In a new system, both sides will have to determine which of their estimates and expectations concerning changes in the East are the same and which are different. But even if differences remain, they should not be allowed to destabilize the situation. For instance, the future of the two German states should be approached with special caution, as it is a problem facing all of Europe. And each of the points in common should promote new forms of East-West cooperation, particularly economic, for this sphere has the largest number of detonators for instability in the East.

We recognize that there are quite a few people in the West who prefer to stay on the sidelines, or openly oppose new forms of cooperation with the East. One should be cautious, they say, and not help the Soviets restore their ability to threaten the West or interfere in the affairs of their fraternal states.

I think the ongoing developments have cut the ground from under their feet. However high the emotions may run from Budapest to Warsaw, not a single Soviet soldier has made a move. If any, the movement will be homeward. The Brezhnev Doctrine is dead--not only because the drive for reform has assumed such proportions in the Soviet Union’s allied states, but primarily because the Soviet Union itself was the first to step over the dead dogmas and move toward restructuring and renewal.

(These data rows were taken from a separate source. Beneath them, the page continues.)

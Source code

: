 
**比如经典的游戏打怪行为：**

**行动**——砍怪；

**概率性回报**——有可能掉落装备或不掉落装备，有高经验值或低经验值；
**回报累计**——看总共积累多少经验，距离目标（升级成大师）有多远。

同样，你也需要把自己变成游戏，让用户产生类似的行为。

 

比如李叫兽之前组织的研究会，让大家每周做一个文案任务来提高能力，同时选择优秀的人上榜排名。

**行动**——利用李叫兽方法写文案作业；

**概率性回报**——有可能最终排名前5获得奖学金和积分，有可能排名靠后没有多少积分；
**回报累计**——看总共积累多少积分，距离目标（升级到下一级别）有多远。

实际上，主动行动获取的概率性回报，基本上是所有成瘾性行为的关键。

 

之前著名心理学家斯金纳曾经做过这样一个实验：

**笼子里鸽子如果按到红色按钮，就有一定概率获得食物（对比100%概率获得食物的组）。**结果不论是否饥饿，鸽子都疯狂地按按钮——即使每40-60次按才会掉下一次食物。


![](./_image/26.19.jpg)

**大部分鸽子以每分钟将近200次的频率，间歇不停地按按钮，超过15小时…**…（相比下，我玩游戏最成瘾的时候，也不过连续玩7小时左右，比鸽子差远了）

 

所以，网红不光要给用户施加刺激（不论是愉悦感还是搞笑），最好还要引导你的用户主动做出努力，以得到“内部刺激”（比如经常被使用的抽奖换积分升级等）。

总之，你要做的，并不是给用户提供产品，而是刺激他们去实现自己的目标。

Off the coast of Malta, George Bush will face the “chief troublemaker,” the person who was at the onset of the change. I think Bush will find out from what angle to view the Soviet Union in future dealings. I am sure he would choose a changing Soviet Union. But will he be able to treat the Soviet Union as a partner and not as a rival?

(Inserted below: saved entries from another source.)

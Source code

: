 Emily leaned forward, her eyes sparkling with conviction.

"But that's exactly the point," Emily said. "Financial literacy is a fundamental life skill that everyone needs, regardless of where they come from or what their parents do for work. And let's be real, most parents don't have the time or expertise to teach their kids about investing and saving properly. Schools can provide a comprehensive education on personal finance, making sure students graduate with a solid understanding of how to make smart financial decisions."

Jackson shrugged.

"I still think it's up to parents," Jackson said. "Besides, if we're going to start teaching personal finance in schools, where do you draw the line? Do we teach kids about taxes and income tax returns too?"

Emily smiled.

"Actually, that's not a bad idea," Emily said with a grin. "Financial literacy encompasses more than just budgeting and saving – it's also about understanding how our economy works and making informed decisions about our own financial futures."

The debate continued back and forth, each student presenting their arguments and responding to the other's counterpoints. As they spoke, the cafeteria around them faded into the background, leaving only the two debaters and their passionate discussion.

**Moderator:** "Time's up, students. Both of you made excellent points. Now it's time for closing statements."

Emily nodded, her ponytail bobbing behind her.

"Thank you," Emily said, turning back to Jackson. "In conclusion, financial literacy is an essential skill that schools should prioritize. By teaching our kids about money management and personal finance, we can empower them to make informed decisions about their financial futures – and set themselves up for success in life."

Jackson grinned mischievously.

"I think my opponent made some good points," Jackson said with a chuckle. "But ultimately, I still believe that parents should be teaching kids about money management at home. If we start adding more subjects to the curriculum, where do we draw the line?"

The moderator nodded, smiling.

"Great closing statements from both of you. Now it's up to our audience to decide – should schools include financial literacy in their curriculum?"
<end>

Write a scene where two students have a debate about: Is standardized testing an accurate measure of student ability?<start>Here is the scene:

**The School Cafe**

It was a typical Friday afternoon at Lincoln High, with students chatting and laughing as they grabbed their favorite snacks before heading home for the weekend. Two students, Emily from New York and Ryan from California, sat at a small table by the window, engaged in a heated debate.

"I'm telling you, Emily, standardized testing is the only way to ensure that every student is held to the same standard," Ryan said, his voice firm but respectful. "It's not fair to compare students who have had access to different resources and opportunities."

What Europe really needs is new approaches to the alignment of forces in nuclear and conventional armaments, the recognition that the old doctrines and armament levels are a wasteful and inadmissible luxury, as well as encouragement of the efforts to lower the level of military confrontation. Neither the Soviet Union nor the United States will lose anything. They can only gain if they find a way to accelerate the Vienna talks. The Soviet Union has made a series of unilateral steps promoting the arms-reduction process. If Bush declares his readiness to make meaningful cuts in the U.S. military contingent in Europe, the new system of coordinates stands a good chance of being shaped.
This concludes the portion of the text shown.